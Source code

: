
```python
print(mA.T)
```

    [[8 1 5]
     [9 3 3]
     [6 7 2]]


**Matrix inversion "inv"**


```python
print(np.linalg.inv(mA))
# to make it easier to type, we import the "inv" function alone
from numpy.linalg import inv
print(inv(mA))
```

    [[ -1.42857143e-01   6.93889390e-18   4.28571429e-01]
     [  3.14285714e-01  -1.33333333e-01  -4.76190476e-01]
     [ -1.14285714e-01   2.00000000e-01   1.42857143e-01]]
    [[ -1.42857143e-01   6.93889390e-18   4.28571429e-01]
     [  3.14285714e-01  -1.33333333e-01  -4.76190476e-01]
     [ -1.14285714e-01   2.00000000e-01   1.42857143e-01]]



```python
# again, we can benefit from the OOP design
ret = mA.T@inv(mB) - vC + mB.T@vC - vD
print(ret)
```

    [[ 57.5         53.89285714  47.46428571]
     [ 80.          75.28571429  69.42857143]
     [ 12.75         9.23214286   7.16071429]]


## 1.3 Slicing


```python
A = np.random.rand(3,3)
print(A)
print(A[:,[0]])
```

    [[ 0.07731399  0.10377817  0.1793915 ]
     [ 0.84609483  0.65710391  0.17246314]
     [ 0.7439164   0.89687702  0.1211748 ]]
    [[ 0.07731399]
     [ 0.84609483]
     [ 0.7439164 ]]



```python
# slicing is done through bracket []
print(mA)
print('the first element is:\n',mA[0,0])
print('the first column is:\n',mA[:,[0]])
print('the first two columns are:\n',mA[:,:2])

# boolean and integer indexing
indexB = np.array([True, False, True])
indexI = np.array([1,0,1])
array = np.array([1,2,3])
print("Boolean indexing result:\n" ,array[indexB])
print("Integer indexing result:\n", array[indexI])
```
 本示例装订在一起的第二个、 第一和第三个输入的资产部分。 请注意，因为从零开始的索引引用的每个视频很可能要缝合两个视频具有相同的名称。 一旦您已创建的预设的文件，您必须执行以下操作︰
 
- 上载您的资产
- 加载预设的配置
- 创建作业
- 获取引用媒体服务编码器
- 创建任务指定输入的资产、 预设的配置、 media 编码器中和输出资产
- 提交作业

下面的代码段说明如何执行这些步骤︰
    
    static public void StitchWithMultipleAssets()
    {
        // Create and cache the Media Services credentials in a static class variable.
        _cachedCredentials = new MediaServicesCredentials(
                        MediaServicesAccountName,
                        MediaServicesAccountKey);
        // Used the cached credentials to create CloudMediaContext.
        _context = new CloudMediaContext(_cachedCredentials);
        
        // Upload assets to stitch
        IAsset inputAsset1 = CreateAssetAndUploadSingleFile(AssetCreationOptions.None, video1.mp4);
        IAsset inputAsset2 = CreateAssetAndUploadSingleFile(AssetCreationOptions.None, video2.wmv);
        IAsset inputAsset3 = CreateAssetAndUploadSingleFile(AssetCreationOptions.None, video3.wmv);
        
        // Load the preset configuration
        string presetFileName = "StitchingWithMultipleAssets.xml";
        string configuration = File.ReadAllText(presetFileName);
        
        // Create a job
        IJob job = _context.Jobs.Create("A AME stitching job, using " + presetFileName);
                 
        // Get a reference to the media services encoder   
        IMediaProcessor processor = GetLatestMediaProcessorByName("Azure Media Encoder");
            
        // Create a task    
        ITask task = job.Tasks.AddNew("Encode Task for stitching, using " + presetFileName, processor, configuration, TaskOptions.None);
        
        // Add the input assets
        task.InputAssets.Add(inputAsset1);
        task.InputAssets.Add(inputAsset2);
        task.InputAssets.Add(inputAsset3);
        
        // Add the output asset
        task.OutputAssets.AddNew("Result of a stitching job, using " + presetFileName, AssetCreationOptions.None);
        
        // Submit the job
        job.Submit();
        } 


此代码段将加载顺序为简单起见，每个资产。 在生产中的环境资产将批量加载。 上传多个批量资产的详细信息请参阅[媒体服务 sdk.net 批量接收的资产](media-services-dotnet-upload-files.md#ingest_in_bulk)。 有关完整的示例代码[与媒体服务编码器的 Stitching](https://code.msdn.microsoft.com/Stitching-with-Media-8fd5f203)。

============================================================

• [What you should do]:
From the entries, copy every line in which the string "array" can be found.

• [Solution to this task]:
indexB = np.array([True, False, True])
indexI = np.array([1,0,1])
array = np.array([1,2,3])
print("Boolean indexing result:\n" ,array[indexB])
print("Integer indexing result:\n", array[indexI])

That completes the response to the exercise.